While beer is never the sole reason for my trips to San Diego it's always involved. This is a recounting of my last trip to San Diego breweries and one in Arizona thrown in. The rundown in the order I visited them:
Arizona Wilderness (AZ; ratebeer's 2013 best new brewery in the world)**
Ballast Point (Scripps Ranch location)
Coronado Brewing (Knox St)*
Pizza Port (Solana Beach)
Stone Brewing (Liberty Station)**
* New to me
Lots of breweries, so I'm not going to do a blow-by-blow (you can look at the pretty pictures), but I'm going to hit the highlights and summarize my thoughts.

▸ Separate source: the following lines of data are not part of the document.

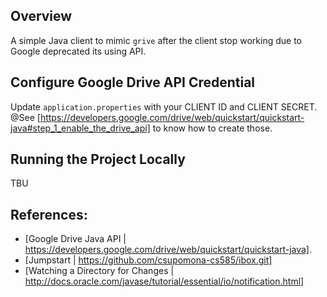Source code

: Overview
--------
A simple Java client to mimic <code>grive</code> after the client stop working due to Google deprecated its using API.

Configure Google Drive API Credential
----------------------------------------
Update <code>application.properties</code> with your CLIENT ID and CLIENT SECRET.
@See [https://developers.google.com/drive/web/quickstart/quickstart-java#step_1_enable_the_drive_api] to know how to create those. 

Running the Project Locally
----------------------------------------
TBU

References:
----------------------------------------
* [Google Drive Java API | https://developers.google.com/drive/web/quickstart/quickstart-java].
* [Jumpstart | https://github.com/csupomona-cs585/ibox.git]
* [Watching a Directory for Changes | http://docs.oracle.com/javase/tutorial/essential/io/notification.html]

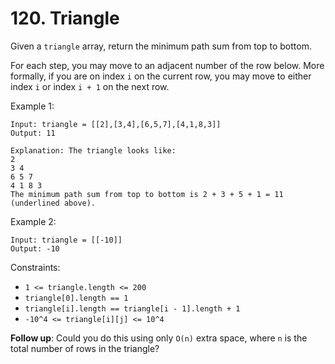 # 120. Triangle

Given a `triangle` array, return the minimum path sum from top to bottom.

For each step, you may move to an adjacent number of the row below. More formally, if you are on index `i` on the current row, you may move to either index `i` or index `i + 1` on the next row.

Example 1:

    Input: triangle = [[2],[3,4],[6,5,7],[4,1,8,3]]
    Output: 11

    Explanation: The triangle looks like:
    2
    3 4
    6 5 7
    4 1 8 3
    The minimum path sum from top to bottom is 2 + 3 + 5 + 1 = 11 (underlined above).

Example 2:

    Input: triangle = [[-10]]
    Output: -10

Constraints:

- `1 <= triangle.length <= 200`
- `triangle[0].length == 1`
- `triangle[i].length == triangle[i - 1].length + 1`
- `-10^4 <= triangle[i][j] <= 10^4`

**Follow up**: Could you do this using only `O(n)` extra space, where `n` is the total number of rows in the triangle?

Modern Times and Culture were easily my favorites of the new breweries. MT is about 10 minutes from the airport so this is worthy of a stop when you get into town. Their Fortunate Islands hoppy wheat and Black House coffee stout are 2 new favorites of mine and their space is great. Culture is a few minutes walk from the beach in north SD county and definitely has a surf vibe. Lots of variety in the beers they brew and all of them were tasty. Again the space here is wonderful; small with nicely finished woods everywhere, but there's 2 garage door size openings that make it feel big- one is the entrance and the other leads to an outdoor patio. The bonus to a Culture visit is that pizza port is a block away. Pizza port has multiple locations in San Diego and all of them serve fantastic pizza and house brewed beers (some of which they've started canning).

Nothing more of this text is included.